If you want “doesn’t interfere”, use polymorphism: you can enforce that the evaluator can’t inspect the annotation type by being polymorphic over it. Pattern synonyms still let you match on these expressions conveniently:
pattern If :: Value -> [AnnotatedExpr a] -> AnnotatedExpr a
pattern If val exprs <- AnnotatedIf _anno val exprs
-- …
eval :: AnnotatedExpr a -> Value
eval expr = case expr of
If val exprs -> -- …
VarDef name expr -> -- …
Unannotated terms aren’t your enemy: a term without source locations is no good for error reporting, but I think it’s still a good idea to make the pattern synonyms bidirectional for the convenience of constructing unannotated terms with a unit () annotation. (Or something equivalent, if you use e.g. Maybe Location as the annotation type.)
The reason is that this is quite convenient for writing unit tests, where you want to check the output, but want to use Eq instead of pattern matching, and don’t want to have to compare all the source locations in tests that aren’t concerned with them. Using the derived classes, void :: (Functor f) => f a -> f () strips out all the annotations on an AST.
import Control.Monad (void)
type BareExpr = AnnotatedExpr ()
-- One way to define bidirectional synonyms, so e.g.
-- ‘If’ can be used as either a pattern or a constructor.
pattern If :: Value -> [BareExpr] -> BareExpr
pattern If val exprs = AnnotatedIf () val exprs
-- …
stripAnnotations :: AnnotatedExpr a -> BareExpr
stripAnnotations = void
Equivalently, you could use GADTs / ExistentialQuantification to say data AnyExpr where { AnyExpr :: AnnotatedExpr a -> AnyExpr } / data AnyExpr = forall a. AnyExpr (AnnotatedExpr a); that way, the annotations have exactly as much information as (), but you don’t need to fmap over the entire tree with void in order to strip it, just apply the AnyExpr constructor to hide the type.
Finally, here are some brief introductions to a few AST typing solutions.

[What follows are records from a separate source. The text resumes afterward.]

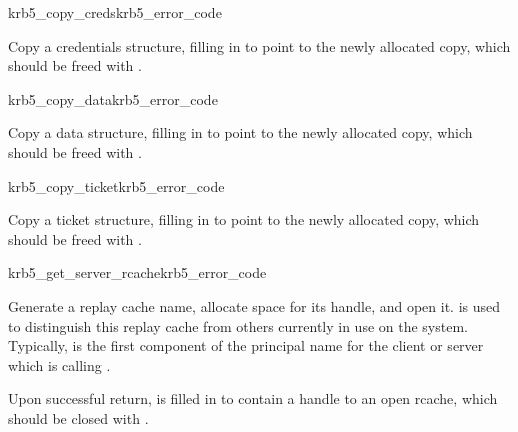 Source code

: \begin{funcdecl}{krb5_copy_creds}{krb5_error_code}{\funcinout}
\funcin
{}
\funcout
{}
\end{funcdecl}

Copy a credentials structure, filling in  to point
to the newly allocated copy, which should be freed with
.

\begin{funcdecl}{krb5_copy_data}{krb5_error_code}{\funcinout}
\funcin
{}
\funcout
{}
\end{funcdecl}

Copy a data structure, filling in  to point to the
newly allocated copy, which should be freed with .

\begin{funcdecl}{krb5_copy_ticket}{krb5_error_code}{\funcinout}
\funcin
{}
\funcout
{}
\end{funcdecl}

Copy a ticket structure, filling in  to point to
the newly allocated copy, which should be freed with
.


\begin{funcdecl}{krb5_get_server_rcache}{krb5_error_code}{\funcinout}
\funcin
{}
\funcout
{}
\end{funcdecl}

Generate a replay cache name, allocate space for its handle, and open
it.   is used to distinguish this replay cache from
others currently in use on the system.  Typically, 
is the first component of the principal name for the client or server
which is calling .

Upon successful return,  is filled in to contain a
handle to an open rcache, which should be closed with
.


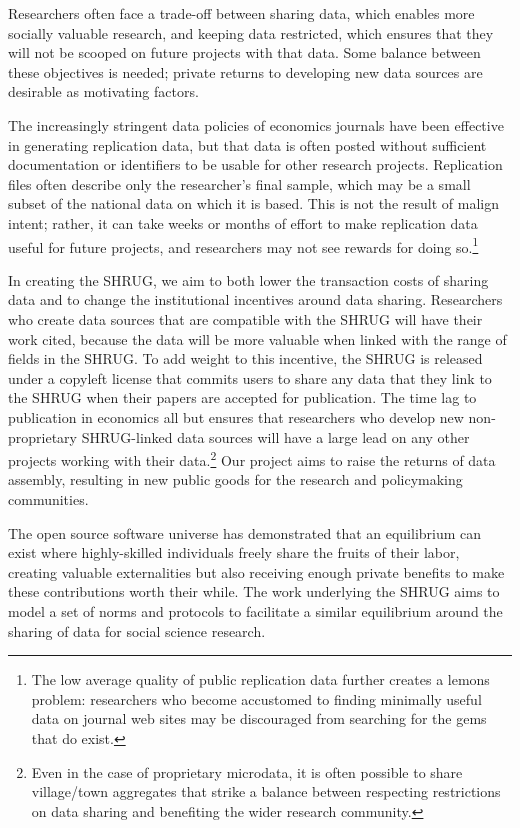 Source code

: \documentclass[12pt,letterpaper]{article}
\begin{document}
Researchers often face a trade-off between sharing data, which enables
more socially valuable research, and keeping data restricted, which
ensures that they will not be scooped on future projects with that
data. Some balance between these objectives is needed; private returns
to developing new data sources are desirable as motivating factors.

The increasingly stringent data policies of economics journals have
been effective in generating replication data, but that data is often
posted without sufficient documentation or identifiers to be usable
for other research projects. Replication files often describe only the
researcher's final sample, which may be a small subset of the national
data on which it is based. This is not the result of malign intent;
rather, it can take weeks or months of effort to make replication data
useful for future projects, and researchers may not see rewards for
doing so.\footnote{The low average quality of public replication data
  further creates a lemons problem: researchers who become accustomed
  to finding minimally useful data on journal web sites may be
  discouraged from searching for the gems that do exist.}

In creating the SHRUG, we aim to both lower the transaction costs of
sharing data and to change the institutional incentives around data
sharing. Researchers who create data sources that are compatible with
the SHRUG will have their work cited, because the data will be more
valuable when linked with the range of fields in the SHRUG. To add
weight to this incentive, the SHRUG is released under a copyleft
license that commits users to share any data that they link to the
SHRUG when their papers are accepted for publication.  The time lag to
publication in economics all but ensures that researchers who develop
new non-proprietary SHRUG-linked data sources will have a large lead
on any other projects working with their data.\footnote{Even in the
  case of proprietary microdata, it is often possible to share
  village/town aggregates that strike a balance between respecting
  restrictions on data sharing and benefiting the wider research
  community.} Our project aims to raise the returns of data assembly,
resulting in new public goods for the research and policymaking
communities.

The open source software universe has demonstrated that an equilibrium
can exist where highly-skilled individuals freely share the fruits of
their labor, creating valuable externalities but also receiving enough
private benefits to make these contributions worth their while. The
work underlying the SHRUG aims to model a set of norms and protocols
to facilitate a similar equilibrium around the sharing of data for
social science research.
\end{document}
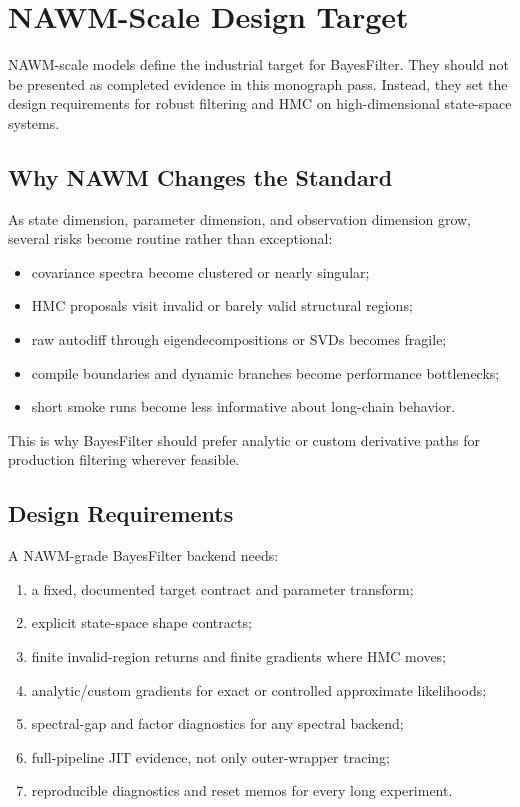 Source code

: \chapter{NAWM-Scale Design Target}
\label{ch:bf-nawm-design-target}

NAWM-scale models define the industrial target for BayesFilter.  They should
not be presented as completed evidence in this monograph pass.  Instead, they
set the design requirements for robust filtering and HMC on high-dimensional
state-space systems.

\section{Why NAWM Changes the Standard}
\label{sec:bf-nawm-standard}

As state dimension, parameter dimension, and observation dimension grow, several
risks become routine rather than exceptional:
\begin{itemize}
  \item covariance spectra become clustered or nearly singular;
  \item HMC proposals visit invalid or barely valid structural regions;
  \item raw autodiff through eigendecompositions or SVDs becomes fragile;
  \item compile boundaries and dynamic branches become performance bottlenecks;
  \item short smoke runs become less informative about long-chain behavior.
\end{itemize}
This is why BayesFilter should prefer analytic or custom derivative paths for
production filtering wherever feasible.

\section{Design Requirements}
\label{sec:bf-nawm-requirements}

A NAWM-grade BayesFilter backend needs:
\begin{enumerate}[label=(\roman*)]
  \item a fixed, documented target contract and parameter transform;
  \item explicit state-space shape contracts;
  \item finite invalid-region returns and finite gradients where HMC moves;
  \item analytic/custom gradients for exact or controlled approximate
    likelihoods;
  \item spectral-gap and factor diagnostics for any spectral backend;
  \item full-pipeline JIT evidence, not only outer-wrapper tracing;
  \item reproducible diagnostics and reset memos for every long experiment.
\end{enumerate}

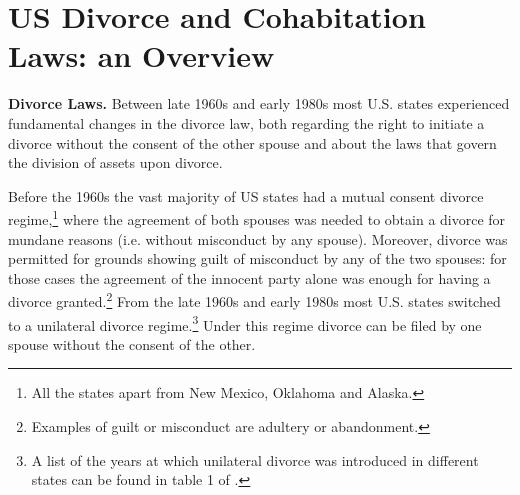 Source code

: \documentclass[12pt]{article}
\numberwithin{table}{section}
\begin{document}
%
\section{US Divorce and Cohabitation Laws: an Overview}
\textbf{Divorce Laws.} Between late 1960s and early 1980s most U.S. states experienced fundamental changes in the divorce law, both regarding the right to initiate a divorce without the consent of the other spouse and about the laws that govern the division of assets upon divorce.

Before the 1960s the vast majority of US states had a mutual consent divorce regime,\footnote{All the states apart from New Mexico, Oklahoma and Alaska.} where the agreement of both spouses was needed to obtain a divorce for mundane reasons (i.e. without misconduct by any spouse). Moreover, divorce was permitted for grounds showing guilt of misconduct by any of the two spouses: for those cases the agreement of the innocent party alone was enough for having a divorce granted.\footnote{Examples of guilt or misconduct are adultery or abandonment.}
From the late 1960s and early 1980s most U.S. states switched to a unilateral divorce regime.\footnote{A list of the years at which unilateral divorce was introduced in different states can be found in table 1 of \cite{ciacci2017}.} Under this regime divorce can be filed by one spouse without the consent of the other.
\end{document}

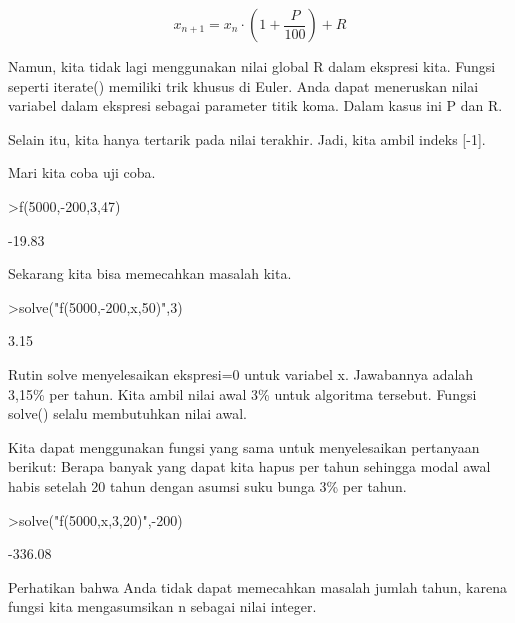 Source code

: \documentclass[a4paper,10pt]{article}
\begin{document}
\begin{eulernotebook}
\begin{eulercomment}
\begin{eulercomment}
\begin{eulercomment}
\begin{eulercomment}
\begin{eulercomment}
\begin{eulercomment}
\begin{eulercomment}
\begin{eulercomment}
\begin{eulercomment}
\end{eulercomment}
\begin{eulerformula}
\[
x_{n+1} = x_n \cdot \left(1+ \frac{P}{100}\right) + R
\]
\end{eulerformula}
\begin{eulercomment}
Namun, kita tidak lagi menggunakan nilai global R dalam ekspresi kita.
Fungsi seperti iterate() memiliki trik khusus di Euler. Anda dapat
meneruskan nilai variabel dalam ekspresi sebagai parameter titik koma.
Dalam kasus ini P dan R.

Selain itu, kita hanya tertarik pada nilai terakhir. Jadi, kita ambil
indeks [-1].

Mari kita coba uji coba.
\end{eulercomment}
\begin{eulerprompt}
>f(5000,-200,3,47)
\end{eulerprompt}
\begin{euleroutput}
       -19.83 
\end{euleroutput}
\begin{eulercomment}
Sekarang kita bisa memecahkan masalah kita.
\end{eulercomment}
\begin{eulerprompt}
>solve("f(5000,-200,x,50)",3)
\end{eulerprompt}
\begin{euleroutput}
         3.15 
\end{euleroutput}
\begin{eulercomment}
Rutin solve menyelesaikan ekspresi=0 untuk variabel x. Jawabannya
adalah 3,15\% per tahun. Kita ambil nilai awal 3\% untuk algoritma
tersebut. Fungsi solve() selalu membutuhkan nilai awal.

Kita dapat menggunakan fungsi yang sama untuk menyelesaikan pertanyaan
berikut: Berapa banyak yang dapat kita hapus per tahun sehingga modal
awal habis setelah 20 tahun dengan asumsi suku bunga 3\% per tahun.
\end{eulercomment}
\begin{eulerprompt}
>solve("f(5000,x,3,20)",-200)
\end{eulerprompt}
\begin{euleroutput}
      -336.08 
\end{euleroutput}
\begin{eulercomment}
Perhatikan bahwa Anda tidak dapat memecahkan masalah jumlah tahun,
karena fungsi kita mengasumsikan n sebagai nilai integer.


\end{eulercomment}
\end{eulercomment}
\end{eulercomment}
\end{eulercomment}
\end{eulercomment}
\end{eulercomment}
\end{eulercomment}
\end{eulercomment}
\end{eulercomment}
\end{eulernotebook}
\end{document}

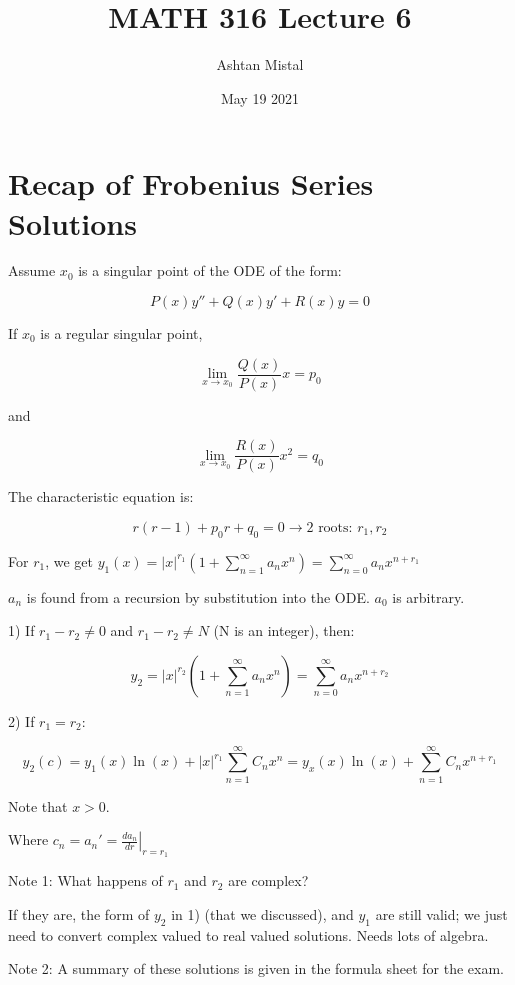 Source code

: \documentclass{article}
\title{MATH 316 Lecture 6}
\author{Ashtan Mistal}
\date{May 19 2021}
\begin{document}
\ifstandalone
\maketitle
\fi

\graphicspath{{./Lecture06/}}

\section{Recap of Frobenius Series Solutions}

Assume $x_0$ is a singular point of the ODE of the form:

$$P(x) y'' + Q(x) y' + R(x) y = 0$$

If $x_0$ is a regular singular point,

$$\lim_{x \to x_0} \frac{Q(x)}{P(x)} x = p_0$$

and

$$\lim_{x \to x_0} \frac{R(x)}{P(x)} x^2 = q_0$$

The characteristic equation is:

$$r(r-1) + p_0 r + q_0 = 0 \longrightarrow \text{2 roots: } r_1, r_2$$

For $r_1$, we get $y_1(x) = |x|^{r_1} \left( 1 + \sum_{n= 1}^{\infty} a_n x^n \right) = \sum_{n = 0}^\infty a_n x^{n + r_1}$

$a_n$ is found from a recursion by substitution into the ODE. $a_0$ is arbitrary. 

\hfill

1) If $r_1 - r_2 \neq 0$ and $r_1 - r_2 \neq N$ (N is an integer), then:

$$y_2 = |x|^{r_2} \left(1 + \sum_{n = 1}^\infty a_n x^n \right) = \sum_{n = 0}^\infty a_n x^{n + r_2}$$

2) If $r_1 = r_2$:

$$y_2(c) = y_1 (x) \ln(x) + |x| ^{r_1} \sum_{n = 1}^\infty C_n x^n = y_x(x) \ln(x) + \sum_{n = 1}^\infty C_n x^{n + r_1}$$

Note that $x > 0$. 

\hfill

Where $c_n = a_n ' = \left. \frac{d a_n}{dr} \right|_{r = r_1}$


Note 1: What happens of $r_1$ and $r_2$ are complex?

If they are, the form of $y_2$ in 1) (that we discussed), and $y_1$ are still valid; we just need to convert complex valued to real valued solutions. Needs lots of algebra. 

Note 2: A summary of these solutions is given in the formula sheet for the exam. 
\end{document}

Annotate each AST node with a tag (e.g. a unique ID), then store all metadata like source locations, types, and whatever else, separately from the AST:
import Data.IntMap (IntMap)
-- More sophisticated/stronglier-typed tags are possible.
newtype Tag = Tag Int
newtype TagMap a = TagMap (IntMap a)
data Expr
= If !Tag Value [Expr]
| VarDef !Tag String Expr
type Span = (Location, Location)
type SourceMap = TagMap Span
type CommentMap = TagMap (Span, String)
parse
:: String -- Input
-> Either ParseError
( Expr -- Parsed expression
, SourceMap -- Source locations of tags
, CommentMap -- Sideband for comments
-- …
)
The advantage is that you can very easily mix in arbitrary new types of annotations anywhere, without affecting the AST itself, and avoid rewriting the AST just to change annotations. You can think of the tree and annotation tables as a kind of database, where the tags are the “foreign keys” relating them. A downside is that you must be careful to maintain these tags when you do rewrite the AST.
I don’t know if this approach has an established name; I think of it as just “tagging” or a “tagged AST”.
recursion-schemes and/or Data Types à la CartePDF: separate out the “recursive” part of an annotated expression tree from the “annotation” part, and use Fix to tie them back together, with Compose (or Cofree) to add annotations in the middle.
data ExprF e
= IfF Value [e]
| VarDefF String e
-- …
deriving (Foldable, Functor, Traversable, …)
-- Unannotated: Expr ~ ExprF (ExprF (ExprF (…)))
type Expr = Fix ExprF
-- With a location at each recursive step:
--
-- LocatedExpr ~ Located (ExprF (Located (ExprF (…))))
type LocatedExpr = Fix (Compose Located ExprF)
data Located a = Located Location a
deriving (Foldable, Functor, Traversable, …)
-- or: type Located = (,) Location
A distinct advantage is that you get a bunch of nice traversal stuff like cata for free-ish, so you can avoid having to write manual traversals over your AST over and over. A downside is that it adds some pattern clutter to clean up, as does the “à la carte” approach, but they do offer a lot of flexibility.
Trees That GrowPDF is overkill for just source locations, but in a serious compiler it’s quite helpful. If you expect to have more than one annotation type (such as inferred types or other analysis results) or an AST that changes over time, then you add a type parameter for the “compilation phase” (parsed, renamed, typechecked, desugared, &c.) and select field types or enable & disable constructors based on that index.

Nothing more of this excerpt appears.